* Try it: Where the records below reach the line containing "vermeijnde dat het", start transcribing, and end with the line containing "Fr. Tiemmendorf, secretaris.", exactly and with nothing else added.

* Extracted information:
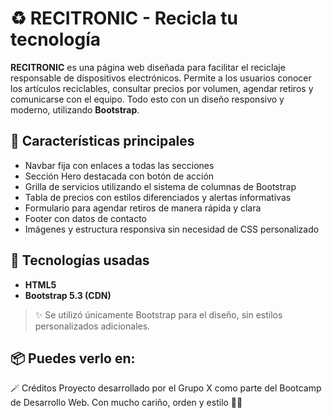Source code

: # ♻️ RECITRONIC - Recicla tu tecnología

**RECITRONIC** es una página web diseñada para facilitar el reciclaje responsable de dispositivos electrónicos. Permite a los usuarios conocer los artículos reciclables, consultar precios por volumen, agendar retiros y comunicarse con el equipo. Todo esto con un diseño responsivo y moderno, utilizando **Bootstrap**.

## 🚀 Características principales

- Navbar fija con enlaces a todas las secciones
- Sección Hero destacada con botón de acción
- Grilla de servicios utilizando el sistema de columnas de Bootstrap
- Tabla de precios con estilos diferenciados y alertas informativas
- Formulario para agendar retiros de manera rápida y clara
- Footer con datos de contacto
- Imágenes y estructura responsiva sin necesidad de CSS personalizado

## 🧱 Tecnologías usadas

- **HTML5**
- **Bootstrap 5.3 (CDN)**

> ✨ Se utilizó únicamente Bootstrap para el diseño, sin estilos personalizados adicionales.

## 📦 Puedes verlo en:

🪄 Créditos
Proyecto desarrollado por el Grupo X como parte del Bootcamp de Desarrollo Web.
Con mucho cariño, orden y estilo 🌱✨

---

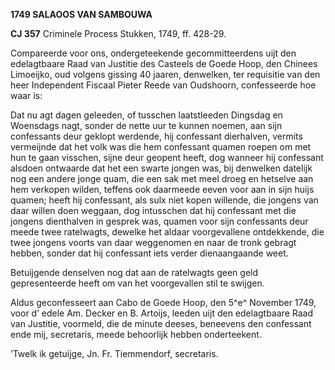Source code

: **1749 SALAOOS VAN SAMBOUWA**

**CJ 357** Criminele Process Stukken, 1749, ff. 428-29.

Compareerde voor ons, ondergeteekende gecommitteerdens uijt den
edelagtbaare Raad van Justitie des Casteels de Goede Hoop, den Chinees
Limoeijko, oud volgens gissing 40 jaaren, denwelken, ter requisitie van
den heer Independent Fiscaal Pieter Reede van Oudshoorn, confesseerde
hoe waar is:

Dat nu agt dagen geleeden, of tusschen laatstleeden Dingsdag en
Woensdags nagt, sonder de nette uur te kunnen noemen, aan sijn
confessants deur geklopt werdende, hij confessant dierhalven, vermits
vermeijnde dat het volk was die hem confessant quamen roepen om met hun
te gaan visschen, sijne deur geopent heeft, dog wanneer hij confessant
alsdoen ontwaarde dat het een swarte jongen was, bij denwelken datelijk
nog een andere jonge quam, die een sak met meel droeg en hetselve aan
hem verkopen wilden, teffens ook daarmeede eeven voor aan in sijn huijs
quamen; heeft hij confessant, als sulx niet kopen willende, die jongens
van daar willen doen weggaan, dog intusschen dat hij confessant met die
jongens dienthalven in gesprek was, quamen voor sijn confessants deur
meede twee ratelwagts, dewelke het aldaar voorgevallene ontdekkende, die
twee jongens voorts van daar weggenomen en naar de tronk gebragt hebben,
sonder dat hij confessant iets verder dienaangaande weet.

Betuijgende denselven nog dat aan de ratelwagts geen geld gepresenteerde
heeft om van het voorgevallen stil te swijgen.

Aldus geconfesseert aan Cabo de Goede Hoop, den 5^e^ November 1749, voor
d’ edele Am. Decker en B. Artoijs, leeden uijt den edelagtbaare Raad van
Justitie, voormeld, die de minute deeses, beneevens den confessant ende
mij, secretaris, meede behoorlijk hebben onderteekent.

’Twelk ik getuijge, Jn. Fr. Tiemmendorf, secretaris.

* Response area:
vermeijnde dat het volk was die hem confessant quamen roepen om met hun
te gaan visschen, sijne deur geopent heeft, dog wanneer hij confessant
alsdoen ontwaarde dat het een swarte jongen was, bij denwelken datelijk
nog een andere jonge quam, die een sak met meel droeg en hetselve aan
hem verkopen wilden, teffens ook daarmeede eeven voor aan in sijn huijs
quamen; heeft hij confessant, als sulx niet kopen willende, die jongens
van daar willen doen weggaan, dog intusschen dat hij confessant met die
jongens dienthalven in gesprek was, quamen voor sijn confessants deur
meede twee ratelwagts, dewelke het aldaar voorgevallene ontdekkende, die
twee jongens voorts van daar weggenomen en naar de tronk gebragt hebben,
sonder dat hij confessant iets verder dienaangaande weet.

Betuijgende denselven nog dat aan de ratelwagts geen geld gepresenteerde
heeft om van het voorgevallen stil te swijgen.

Aldus geconfesseert aan Cabo de Goede Hoop, den 5^e^ November 1749, voor
d’ edele Am. Decker en B. Artoijs, leeden uijt den edelagtbaare Raad van
Justitie, voormeld, die de minute deeses, beneevens den confessant ende
mij, secretaris, meede behoorlijk hebben onderteekent.

’Twelk ik getuijge, Jn. Fr. Tiemmendorf, secretaris.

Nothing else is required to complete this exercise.